Solution of a network problem

Before going further into the structure of NOVA, let us consider a significant example, which shows that NOVA is well suited to the solution of differential equations using difference methods over a rectangular network.

Let Fig. 1 represent an artificial network used as a model for some physical process. Generally speaking, the method of advancing the variables at a mesh point (j, k) from one time step to the next involves only information from the neighboring mesh points. A typical hydrodynamics problem will require a list of 10 to 20 variables (physical quantities) at each mesh point. The traditional computer solution involves listing these variables to each point in a contiguous fashion and in a regular sequence with respect to the rows and columns of the array. If the total array does not fit into the fast memory, three adjacent columns (or rows) are brought to the fast memory; as a new column is calculated, the next column in sequence is brought in from bulk memory and the oldest of the three is written to bulk memory. In this fashion one proceeds across the array. This process is then repeated until some significant physical occurrence happens and the problem is ended.
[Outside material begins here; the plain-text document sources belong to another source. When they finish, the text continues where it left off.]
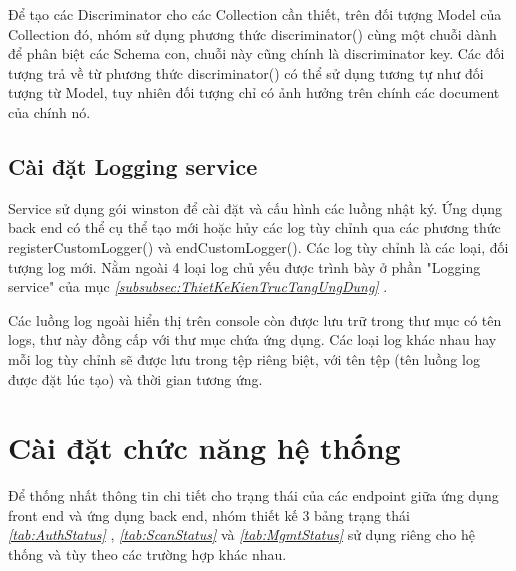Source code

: Để tạo các Discriminator cho các Collection cần thiết, trên đối tượng Model của Collection đó, nhóm sử dụng phương thức discriminator() cùng một chuỗi dành để phân biệt các Schema con, chuỗi này cũng chính là discriminator key. Các đối tượng trả về từ phương thức discriminator() có thể sử dụng tương tự như đối tượng từ Model, tuy nhiên đối tượng chỉ có ảnh hưởng trên chính các document của chính nó.

\subsection{Cài đặt Logging service}

\tab Service sử dụng gói winston để cài đặt và cấu hình các luồng nhật ký.
Ứng dụng back end có thể cụ thể tạo mới hoặc hủy các log tùy chỉnh qua các phương thức registerCustomLogger() và endCustomLogger().
Các log tùy chỉnh là các loại, đối tượng log mới.
Nằm ngoài 4 loại log chủ yếu được trình bày ở phần "Logging service" của mục \textit{\ref{subsubsec:ThietKeKienTrucTangUngDung} }.

Các luồng log ngoài hiển thị trên console còn được lưu trữ trong thư mục có tên logs, thư này đồng cấp với thư mục chứa ứng dụng.
Các loại log khác nhau hay mỗi log tùy chỉnh sẽ được lưu trong tệp riêng biệt, với tên tệp (tên luồng log được đặt lúc tạo) và thời gian tương ứng.

\section{Cài đặt chức năng hệ thống} \label{sec:CaiDatChucNangHeThong}

\tab Để thống nhất thông tin chi tiết cho trạng thái của các endpoint giữa ứng dụng front end và ứng dụng back end, nhóm thiết kế 3 bảng trạng thái
\textit{\ref{tab:AuthStatus} }
, \textit{\ref{tab:ScanStatus} }
và \textit{\ref{tab:MgmtStatus} }
sử dụng riêng cho hệ thống và tùy theo các trường hợp khác nhau.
In NOVA, the variables are organized into separate lists rather than by mesh point. From a computational standpoint this is possible since the main memory of NOVA may be essentially unlimited in size, at least exceeding the size of the largest present network problems. One then proceeds to execute operations on

Fig. 1. Two-dimensional array.

Fig. 2. Lists of variables.

lists of variables rather than single variables, performing a single operation for all mesh points in the array in sequence.

Let us look more closely at the variables and their possible combinations. Let Uj,k and Vj,k be variables associated with the array of Fig. 1. These variables are listed sequentially by column in Fig. 2, along with further lists of the V column shifted by various increments.

With some concentration, one discovers in Fig. 2 that an arithmetic operation between Uj,k and Vj,k is simply a matter of taking the two columns as they exist and operating on them in pairs. To combine Uj,k with a nearby neighbor, Vj,k-1, the V column is shifted down one place, at which time the proper neighboring variables are found opposite one another for the entire network. At certain boundaries of the array some elements have no proper neighbors. In NOVA these boundary elements must be handled separately in the same way as they must be handled separately in a conventional machine. In NOVA, calculations at boundaries may be temporarily inhibited by having a third input to the arithmetic unit which allows the calculation of a result for a pair of operands to proceed or not, as appropriate. This third input is defined as "conditions," and is brought as a bit string to the arithmetic unit concurrently with the operands. This bit string may contain any number from one to several bits for each pair of operands.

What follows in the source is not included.